### Material shown

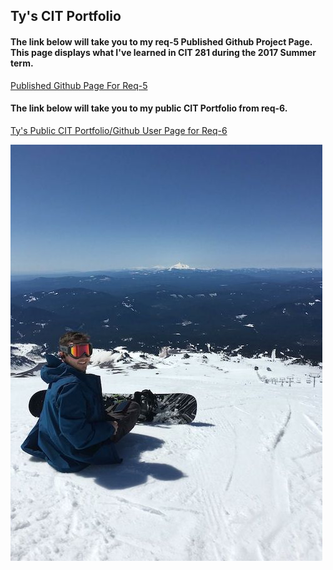 ## Ty's CIT Portfolio

#### The link below will take you to my req-5 Published Github Project Page. This page displays what I've learned in CIT 281 during the 2017 Summer term.

[Published Github Page For Req-5](https://uo-cit.github.io/p4-tya1/ "Published Github Page For Project 5")


#### The link below will take you to my public CIT Portfolio from req-6.

[Ty's Public CIT Portfolio/Github User Page for Req-6](https://tya1.github.io/ "Ty's Public CIT Portfolio - Github User Page")

![Ty Amelung](images/Ty.jpeg)
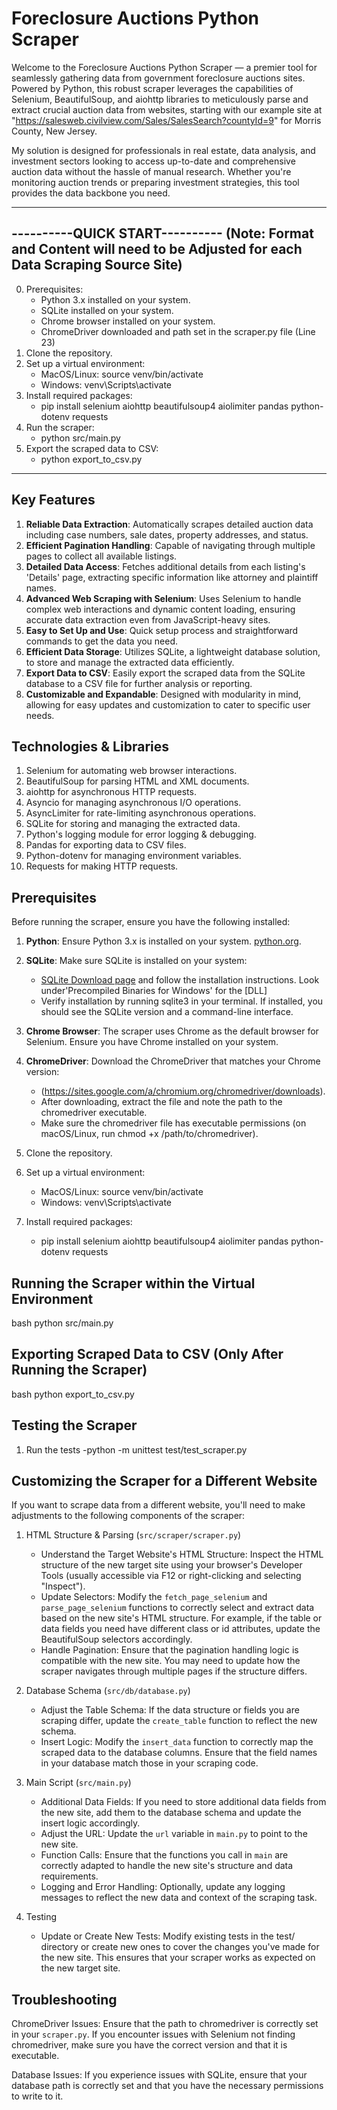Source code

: # Foreclosure Auctions Python Scraper

Welcome to the Foreclosure Auctions Python Scraper — a premier tool for
seamlessly gathering data from government foreclosure auctions sites.
Powered by Python, this robust scraper leverages the capabilities of
Selenium, BeautifulSoup, and aiohttp libraries to meticulously parse and
extract crucial auction data from websites, starting with our example
site at "https://salesweb.civilview.com/Sales/SalesSearch?countyId=9"
for Morris County, New Jersey.

My solution is designed for professionals in real estate, data analysis,
and investment sectors looking to access up-to-date and comprehensive
auction data without the hassle of manual research. Whether you're
monitoring auction trends or preparing investment strategies, this tool
provides the data backbone you need.

---

## ----------QUICK START---------- (Note: Format and Content will need to be Adjusted for each Data Scraping Source Site)

0. Prerequisites:
   - Python 3.x installed on your system.
   - SQLite installed on your system.
   - Chrome browser installed on your system.
   - ChromeDriver downloaded and path set in the scraper.py file (Line 23)
1. Clone the repository.
2. Set up a virtual environment:
   - MacOS/Linux: source venv/bin/activate
   - Windows: venv\Scripts\activate
3. Install required packages:
   - pip install selenium aiohttp beautifulsoup4 aiolimiter pandas python-dotenv requests
4. Run the scraper:
   - python src/main.py
5. Export the scraped data to CSV:
   - python export_to_csv.py

---

## Key Features

1.  **Reliable Data Extraction**: Automatically scrapes detailed auction data
    including case numbers, sale dates, property addresses, and status.
2.  **Efficient Pagination Handling**: Capable of navigating through multiple pages
    to collect all available listings.
3.  **Detailed Data Access**: Fetches additional details from each listing's
    'Details'
    page, extracting specific information like attorney and plaintiff names.
4.  **Advanced Web Scraping with Selenium**: Uses Selenium to handle complex web
    interactions and dynamic content loading, ensuring accurate data extraction even
    from JavaScript-heavy sites.
5.  **Easy to Set Up and Use**: Quick setup process and straightforward commands
    to get the data you need.
6.  **Efficient Data Storage**: Utilizes SQLite, a lightweight database solution,
    to store and manage the extracted data efficiently.
7.  **Export Data to CSV**: Easily export the scraped data from the SQLite database
    to a CSV file for further analysis or reporting.
8.  **Customizable and Expandable**: Designed with modularity in mind, allowing
    for easy updates and customization to cater to specific user needs.

## Technologies & Libraries

1.  Selenium for automating web browser interactions.
2.  BeautifulSoup for parsing HTML and XML documents.
3.  aiohttp for asynchronous HTTP requests.
4.  Asyncio for managing asynchronous I/O operations.
5.  AsyncLimiter for rate-limiting asynchronous operations.
6.  SQLite for storing and managing the extracted data.
7.  Python's logging module for error logging & debugging.
8.  Pandas for exporting data to CSV files.
9.  Python-dotenv for managing environment variables.
10. Requests for making HTTP requests.

## Prerequisites

Before running the scraper, ensure you have the following installed:

1. **Python**: Ensure Python 3.x is installed on your system. [python.org](https://www.python.org/downloads/).
2. **SQLite**: Make sure SQLite is installed on your system:

   - [SQLite Download page](https://sqlite.org/download.html) and follow the installation instructions.
     Look under'Precompiled Binaries for Windows' for the [DLL]
   - Verify installation by running sqlite3 in your terminal. If installed, you should see the SQLite version and a command-line interface.

3. **Chrome Browser**: The scraper uses Chrome as the default browser for Selenium.
   Ensure you have Chrome installed on your system.

4. **ChromeDriver**: Download the ChromeDriver that matches your Chrome version:

   - (https://sites.google.com/a/chromium.org/chromedriver/downloads).
   - After downloading, extract the file and note the path to the chromedriver executable.
   - Make sure the chromedriver file has executable permissions (on macOS/Linux, run chmod +x /path/to/chromedriver).

5. Clone the repository.
6. Set up a virtual environment:
   - MacOS/Linux: source venv/bin/activate
   - Windows: venv\Scripts\activate
7. Install required packages:
   - pip install selenium aiohttp beautifulsoup4 aiolimiter pandas python-dotenv requests

## Running the Scraper within the Virtual Environment

bash
python src/main.py

## Exporting Scraped Data to CSV (Only After Running the Scraper)

bash
python export_to_csv.py

## Testing the Scraper

1.  Run the tests
    -python -m unittest test/test_scraper.py

## Customizing the Scraper for a Different Website

If you want to scrape data from a different website, you'll need to make adjustments to the following components of the scraper:

1. HTML Structure & Parsing (`src/scraper/scraper.py`)

   - Understand the Target Website's HTML Structure: Inspect the HTML structure of the new target site using your browser's Developer Tools (usually accessible via F12 or right-clicking and selecting "Inspect").
   - Update Selectors: Modify the `fetch_page_selenium` and `parse_page_selenium` functions to correctly select and extract data based on the new site's HTML structure.
     For example, if the table or data fields you need have different class or id attributes, update the BeautifulSoup selectors accordingly.
   - Handle Pagination: Ensure that the pagination handling logic is compatible with the new site. You may need to update how the scraper navigates through multiple pages if the structure differs.

2. Database Schema (`src/db/database.py`)

   - Adjust the Table Schema: If the data structure or fields you are scraping differ, update the `create_table` function to reflect the new schema.
   - Insert Logic: Modify the `insert_data` function to correctly map the scraped data to the database columns. Ensure that the field names in your database match those in your scraping code.

3. Main Script (`src/main.py`)

   - Additional Data Fields: If you need to store additional data fields from the new site, add them to the database schema and update the insert logic accordingly.
   - Adjust the URL: Update the `url` variable in `main.py` to point to the new site.
   - Function Calls: Ensure that the functions you call in `main` are correctly adapted to handle the new site's structure and data requirements.
   - Logging and Error Handling: Optionally, update any logging messages to reflect the new data and context of the scraping task.

4. Testing
   - Update or Create New Tests: Modify existing tests in the test/ directory or create new ones to cover the changes you've made for the new site. This ensures that your scraper works as expected on the new target site.

## Troubleshooting

ChromeDriver Issues: Ensure that the path to chromedriver is correctly set in your `scraper.py`. If you encounter issues with Selenium not finding chromedriver, make sure you have the correct version and that it is executable.

Database Issues: If you experience issues with SQLite, ensure that your database path is correctly set and that you have the necessary permissions to write to it.
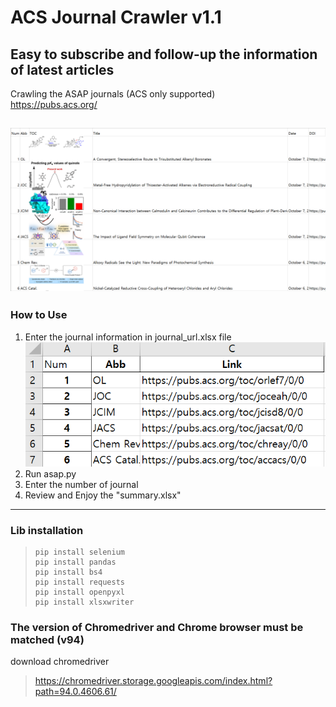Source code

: # **ACS Journal Crawler v1.1**
## **Easy to subscribe** and follow-up the information of latest articles  
Crawling the ASAP journals (ACS only supported)  
https://pubs.acs.org/

![input](./img/v1.1.PNG)
---
### How to Use
1. Enter the journal information in journal_url.xlsx file
![input](./img/input.PNG)
2. Run asap.py
3. Enter the number of journal
4. Review and Enjoy the "summary.xlsx" 

---

### Lib installation
>     pip install selenium  
>     pip install pandas  
>     pip install bs4  
>     pip install requests  
>     pip install openpyxl
>     pip install xlsxwriter

### The version of Chromedriver and Chrome browser must be matched (v94)  
download chromedriver
> https://chromedriver.storage.googleapis.com/index.html?path=94.0.4606.61/
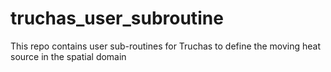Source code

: # truchas_user_subroutine
This repo contains user sub-routines for Truchas to define the moving heat source in the spatial domain
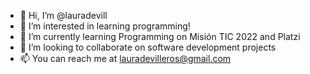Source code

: - 👋 Hi, I’m @lauradevill
- 👀 I’m interested in learning programming!
- 🌱 I’m currently learning Programming on Misión TIC 2022 and Platzi
- 💞️ I’m looking to collaborate on software development projects
- 📫 You can reach me at lauradevilleros@gmail.com

<!---
lauradevill/lauradevill is a ✨ special ✨ repository because its `README.md` (this file) appears on your GitHub profile.
You can click the Preview link to take a look at your changes.
--->
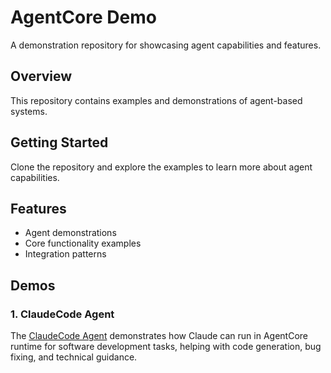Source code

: # AgentCore Demo

A demonstration repository for showcasing agent capabilities and features.

## Overview

This repository contains examples and demonstrations of agent-based systems.

## Getting Started

Clone the repository and explore the examples to learn more about agent capabilities.

## Features

- Agent demonstrations
- Core functionality examples
- Integration patterns

## Demos

### 1. ClaudeCode Agent

The [ClaudeCode Agent](claudecode_agent/README.md) demonstrates how Claude can run in AgentCore runtime for software development tasks, helping with code generation, bug fixing, and technical guidance.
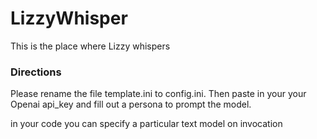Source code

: # LizzyWhisper
This is the place where Lizzy whispers
### Directions
Please rename the file template.ini to config.ini. Then paste in your your
Openai api_key and fill out a persona to prompt the model.

in your code you can specify a particular text model on invocation
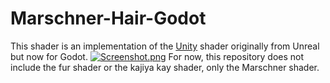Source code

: # Marschner-Hair-Godot
This shader is an implementation of the [Unity](https://github.com/maajor/Marschner-Hair-Unity) shader originally from Unreal but now for Godot.
[![Screenshot.png](https://i.postimg.cc/NGSFZr2h/Screenshot.png)](https://postimg.cc/yWh7ZxTn)
For now, this repository does not include the fur shader or the kajiya kay shader, only the Marschner shader.
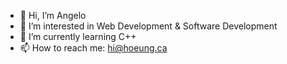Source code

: - 👋 Hi, I’m Angelo
- 👀 I’m interested in Web Development & Software Development
- 🌱 I’m currently learning C++
- 📫 How to reach me: [hi@hoeung.ca](mailto:hi@hoeung.ca)
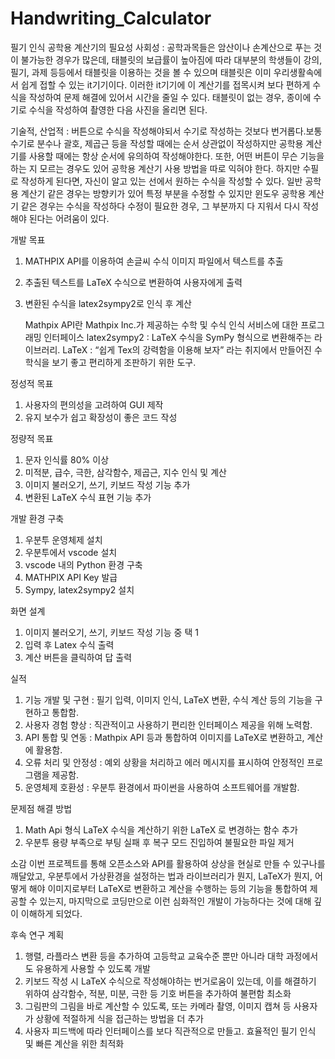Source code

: # Handwriting_Calculator

필기 인식 공학용 계산기의 필요성
사회성 : 공학과목들은 암산이나 손계산으로 푸는 것이 불가능한 경우가 많은데, 태블릿의 보급률이 높아짐에 따라 대부분의 학생들이 강의, 필기, 과제 등등에서 태블릿을 이용하는 것을 볼 수 있으며 태블릿은 이미 우리생활속에서 쉽게 접할 수 있는 it기기이다. 이러한 it기기에 이 계산기를 접목시켜 보다 편하게 수식을 작성하여 문제 해결에 있어서 시간을 줄일 수 있다. 태블릿이 없는 경우, 종이에 수기로 수식을 작성하여 촬영한 다음 사진을 올리면 된다.

기술적, 산업적 :  버튼으로 수식을 작성해야되서 수기로 작성하는 것보다 번거롭다.보통 수기로 분수나 괄호, 제곱근 등을 작성할 때에는 순서 상관없이 작성하지만 공학용 계산기를 사용할 때에는 항상 순서에 유의하여 작성해야한다. 또한, 어떤 버튼이 무슨 기능을 하는 지 모르는 경우도 있어 공학용 계산기 사용 방법을 따로 익혀야 한다. 하지만 수필로 작성하게 된다면, 자신이 알고 있는 선에서 원하는 수식을 작성할 수 있다. 일반 공학용 계산기 같은 경우는 방향키가 있어 특정 부분을 수정할 수 있지만 윈도우 공학용 계산기 같은 경우는 수식을 작성하다 수정이 필요한 경우, 그 부분까지 다 지워서 다시 작성해야 된다는 어려움이 있다.

개발 목표
1. MATHPIX API를 이용하여 손글씨 수식 이미지 파일에서 텍스트를 추출
2. 추출된 텍스트를 LaTeX 수식으로 변환하여 사용자에게 출력
3. 변환된 수식을 latex2sympy2로 인식 후 계산

   Mathpix API란 Mathpix Inc.가 제공하는 수학 및 수식 인식 서비스에 대한 프로그래밍 인터페이스
   latex2sympy2 : LaTeX 수식을 SymPy 형식으로 변환해주는 라이브러리.
   LaTeX : “쉽게 Tex의 강력함을 이용해 보자” 라는 취지에서 만들어진 수학식을 보기 좋고 편리하게 조판하기 위한 도구.

정성적 목표
1. 사용자의 편의성을 고려하여 GUI 제작
2. 유지 보수가 쉽고 확장성이 좋은 코드 작성

정량적 목표
1. 문자 인식률 80% 이상
2. 미적분, 급수, 극한, 삼각함수, 제곱근,
지수 인식 및 계산
3. 이미지 불러오기, 쓰기, 키보드 작성 기능 추가
4. 변환된 LaTeX 수식 표현 기능 추가

개발 환경 구축
1. 우분투 운영체제 설치
2. 우분투에서 vscode 설치
3. vscode 내의 Python 환경 구축
4. MATHPIX API Key 발급
5. Sympy, latex2sympy2 설치

화면 설계
1. 이미지 불러오기, 쓰기, 키보드 작성 기능 중 택 1
2. 입력 후 Latex 수식 출력
3. 계산 버튼을 클릭하여 답 출력

실적
1. 기능 개발 및 구현 : 필기 입력, 이미지 인식, LaTeX 변환, 수식 계산 등의 기능을 구현하고 통합함.
2. 사용자 경험 향상 : 직관적이고 사용하기 편리한 인터페이스 제공을 위해 노력함.
3. API 통합 및 연동 : Mathpix API 등과 통합하여 이미지를 LaTeX로 변환하고, 계산에 활용함.
4. 오류 처리 및 안정성 : 예외 상황을 처리하고 에러 메시지를 표시하여 안정적인 프로그램을 제공함.
5. 운영체제 호환성 : 우분투 환경에서 파이썬을 사용하여 소프트웨어를 개발함.

문제점 해결 방법
1. Math Api 형식 LaTeX 수식을 계산하기 위한 LaTeX 로 변경하는 함수 추가
2. 우분투 용량 부족으로 부팅 실패 후 복구 모드 진입하여 불필요한 파일 제거

소감
 이번 프로젝트를 통해 오픈소스와 API를 활용하여 상상을 현실로 만들 수 있구나를 깨달았고, 우분투에서 가상환경을 설정하는 법과 라이브러리가 뭔지, LaTeX가 뭔지, 어떻게 해야 이미지로부터 LaTeX로 변환하고 계산을 수행하는 등의 기능을 통합하여 제공할 수 있는지, 마지막으로 코딩만으로 이런 심화적인 개발이 가능하다는 것에 대해 깊이 이해하게 되었다.

후속 연구 계획
1. 행렬, 라플라스 변환 등을 추가하여 고등학교 교육수준 뿐만 아니라 대학 과정에서도 유용하게 사용할 수 있도록 개발
2. 키보드 작성 시 LaTeX 수식으로 작성해야하는 번거로움이 있는데, 이를 해결하기 위하여 삼각함수, 적분, 미분, 극한 등 기호 버튼을 추가하여 불편함 최소화
3. 그림판의 그림을 바로 계산할 수 있도록, 또는 카메라 촬영, 이미지 캡쳐 등 사용자가 상황에 적절하게 식을 접근하는 방법을 더 추가
4. 사용자 피드백에 따라 인터페이스를 보다 직관적으로 만들고. 효율적인 필기 인식 및 빠른 계산을 위한 최적화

######

If a picture sits between the line containing "- 📫 You can" and the line containing "### 1. ClaudeCode Agent", leave it out, and return the lines of that range above exactly, both ends included.

- 📫 You can reach me at lauradevilleros@gmail.com

<!---
lauradevill/lauradevill is a ✨ special ✨ repository because its `README.md` (this file) appears on your GitHub profile.
You can click the Preview link to take a look at your changes.
--->
Source code

: # AgentCore Demo

A demonstration repository for showcasing agent capabilities and features.

## Overview

This repository contains examples and demonstrations of agent-based systems.

## Getting Started

Clone the repository and explore the examples to learn more about agent capabilities.

## Features

- Agent demonstrations
- Core functionality examples
- Integration patterns

## Demos

### 1. ClaudeCode Agent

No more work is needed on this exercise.